▶ SUPPLIED ENTRIES
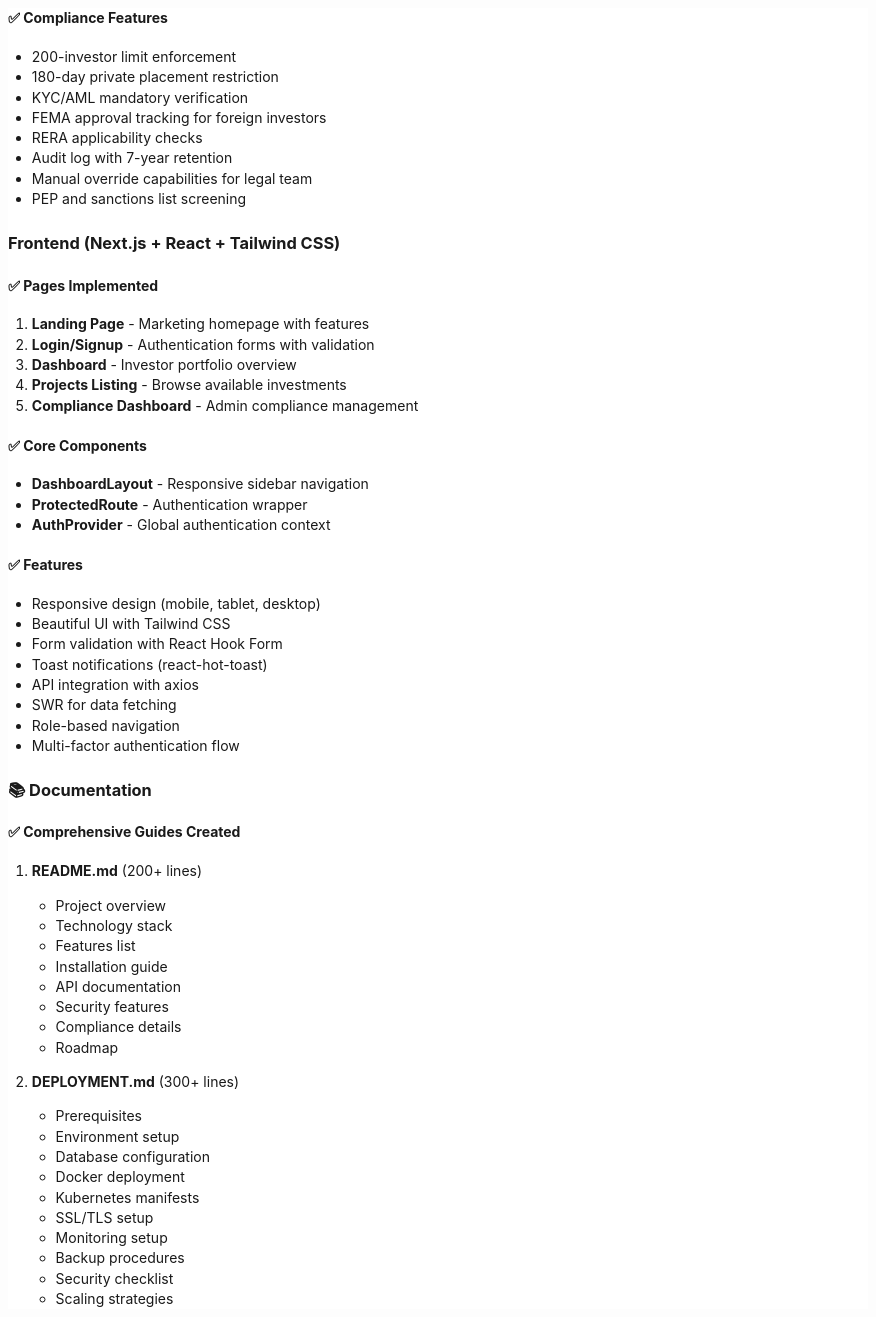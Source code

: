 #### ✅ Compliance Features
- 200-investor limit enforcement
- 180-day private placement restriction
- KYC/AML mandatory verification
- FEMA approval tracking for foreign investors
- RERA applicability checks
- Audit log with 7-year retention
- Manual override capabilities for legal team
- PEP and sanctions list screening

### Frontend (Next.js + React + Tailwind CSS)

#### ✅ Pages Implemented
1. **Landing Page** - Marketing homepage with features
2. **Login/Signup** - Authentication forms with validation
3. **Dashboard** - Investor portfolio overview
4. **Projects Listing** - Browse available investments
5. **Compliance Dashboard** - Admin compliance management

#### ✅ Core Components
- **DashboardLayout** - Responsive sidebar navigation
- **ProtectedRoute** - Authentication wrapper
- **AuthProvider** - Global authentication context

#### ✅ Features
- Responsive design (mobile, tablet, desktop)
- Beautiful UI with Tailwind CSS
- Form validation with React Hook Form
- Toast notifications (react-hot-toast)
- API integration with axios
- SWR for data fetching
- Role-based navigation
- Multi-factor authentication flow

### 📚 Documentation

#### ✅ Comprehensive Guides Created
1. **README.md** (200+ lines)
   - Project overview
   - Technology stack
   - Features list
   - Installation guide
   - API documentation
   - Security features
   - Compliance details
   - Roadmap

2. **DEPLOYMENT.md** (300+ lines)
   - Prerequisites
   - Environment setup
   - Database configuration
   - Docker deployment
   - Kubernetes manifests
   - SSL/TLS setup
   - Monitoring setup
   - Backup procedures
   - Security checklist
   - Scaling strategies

==

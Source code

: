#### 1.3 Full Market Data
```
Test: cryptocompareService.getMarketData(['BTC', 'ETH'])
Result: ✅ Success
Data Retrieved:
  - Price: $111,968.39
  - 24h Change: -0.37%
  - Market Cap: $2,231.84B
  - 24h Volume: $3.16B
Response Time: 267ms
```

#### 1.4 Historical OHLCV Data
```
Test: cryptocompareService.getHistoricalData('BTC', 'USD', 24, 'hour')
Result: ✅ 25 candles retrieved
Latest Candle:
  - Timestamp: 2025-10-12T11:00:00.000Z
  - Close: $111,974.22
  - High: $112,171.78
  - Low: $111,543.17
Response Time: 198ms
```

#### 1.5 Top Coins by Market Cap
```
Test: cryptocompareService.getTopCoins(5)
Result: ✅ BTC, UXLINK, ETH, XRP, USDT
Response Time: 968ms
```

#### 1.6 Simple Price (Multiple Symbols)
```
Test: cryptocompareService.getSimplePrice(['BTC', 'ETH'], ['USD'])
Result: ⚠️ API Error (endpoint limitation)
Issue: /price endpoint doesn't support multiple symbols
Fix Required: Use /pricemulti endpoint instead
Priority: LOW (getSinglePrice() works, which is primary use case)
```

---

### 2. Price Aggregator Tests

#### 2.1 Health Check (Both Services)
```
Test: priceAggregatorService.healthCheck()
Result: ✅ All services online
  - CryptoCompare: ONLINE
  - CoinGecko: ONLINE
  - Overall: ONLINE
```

▶ WORK TO COMPLETE
Go through the material above, and wherever a line contains the string "validation", return it.

▶ SOLUTION TO THE PROBLEM
2. **Login/Signup** - Authentication forms with validation
- Form validation with React Hook Form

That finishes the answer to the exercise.